We have had a chance to consider various issues, including the pressures on public services and how we can ensure that we continue to attract the skilled and the talented, and the brightest and the best, to contribute to our economy. I note the comments of the right hon. Member for Leicester East (Keith Vaz) in using that terminology, but when we reflect on the past, we see that the operation of the immigration system has not always achieved that. Some of the routes intended for skilled migration have ended up being used for unskilled migration. That is why it is important to continue to have a resolute focus on abuse and to ensure that our immigration system meets the needs of our economy, but is also sustainable. My hon. Friend the Member for Isle of Wight fairly and rightly raised points about the pressures on public services and housing and about other issues that our constituents raise and are concerned about.
Before I respond to the points that have been raised and the challenge that my hon. Friend posed at the start of the debate, I want to set out some of the changes and benefits that we have seen from provisions that the coalition Government introduced. Since the Immigration Act 2014 received Royal Assent, it has been implemented across Government at speed over the past 12 months. The Act makes it easier and faster to remove those who have no right to be here, and it restricts their access to our national health service, to bank accounts and to rented property.
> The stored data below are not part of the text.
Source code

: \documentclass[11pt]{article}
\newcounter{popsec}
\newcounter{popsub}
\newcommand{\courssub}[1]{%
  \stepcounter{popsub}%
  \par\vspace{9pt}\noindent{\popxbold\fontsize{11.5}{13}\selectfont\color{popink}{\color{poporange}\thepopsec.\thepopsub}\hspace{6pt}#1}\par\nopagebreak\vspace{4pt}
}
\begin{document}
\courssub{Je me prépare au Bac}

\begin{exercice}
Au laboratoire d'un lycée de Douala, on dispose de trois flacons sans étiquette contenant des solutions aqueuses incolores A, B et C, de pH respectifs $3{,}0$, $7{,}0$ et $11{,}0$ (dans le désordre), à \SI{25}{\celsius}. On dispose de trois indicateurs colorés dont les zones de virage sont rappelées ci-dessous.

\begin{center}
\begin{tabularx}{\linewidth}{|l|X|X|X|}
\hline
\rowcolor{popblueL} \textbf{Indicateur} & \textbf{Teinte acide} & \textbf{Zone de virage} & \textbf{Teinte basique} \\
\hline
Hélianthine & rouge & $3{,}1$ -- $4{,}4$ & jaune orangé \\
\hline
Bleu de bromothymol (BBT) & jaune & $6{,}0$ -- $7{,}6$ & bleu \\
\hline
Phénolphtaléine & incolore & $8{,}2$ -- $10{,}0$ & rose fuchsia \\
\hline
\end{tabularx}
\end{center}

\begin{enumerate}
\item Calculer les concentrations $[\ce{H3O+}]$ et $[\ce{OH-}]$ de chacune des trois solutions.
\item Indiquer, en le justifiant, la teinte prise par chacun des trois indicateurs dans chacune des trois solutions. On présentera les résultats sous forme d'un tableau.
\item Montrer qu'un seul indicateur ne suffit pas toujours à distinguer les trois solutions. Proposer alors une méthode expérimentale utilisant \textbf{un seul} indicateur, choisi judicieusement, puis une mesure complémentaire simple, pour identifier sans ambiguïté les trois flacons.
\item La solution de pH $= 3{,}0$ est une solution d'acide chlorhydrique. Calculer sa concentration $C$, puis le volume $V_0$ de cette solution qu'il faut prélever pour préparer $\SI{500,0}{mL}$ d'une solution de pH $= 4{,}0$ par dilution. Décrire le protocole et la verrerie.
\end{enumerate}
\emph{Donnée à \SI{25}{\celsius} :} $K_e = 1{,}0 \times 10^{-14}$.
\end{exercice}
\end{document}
Since the 2014 Act was introduced, we have revoked more than 10,000 driving licences belonging to illegal migrants; deported more than 1,000 foreign criminals who would previously have had the right to stay in this country for their appeal; implemented new powers in the west midlands to require private landlords to check the immigration status of new tenants or risk a civil penalty; and introduced the immigration health surcharge on 6 April as planned, which has already generated more than £20 million in net income for the NHS. We have also implemented a new referral and investigation scheme to tackle sham marriages. Since March 2015, when our new powers came into effect, we have made more than 230 arrests and removed 150 people from the UK.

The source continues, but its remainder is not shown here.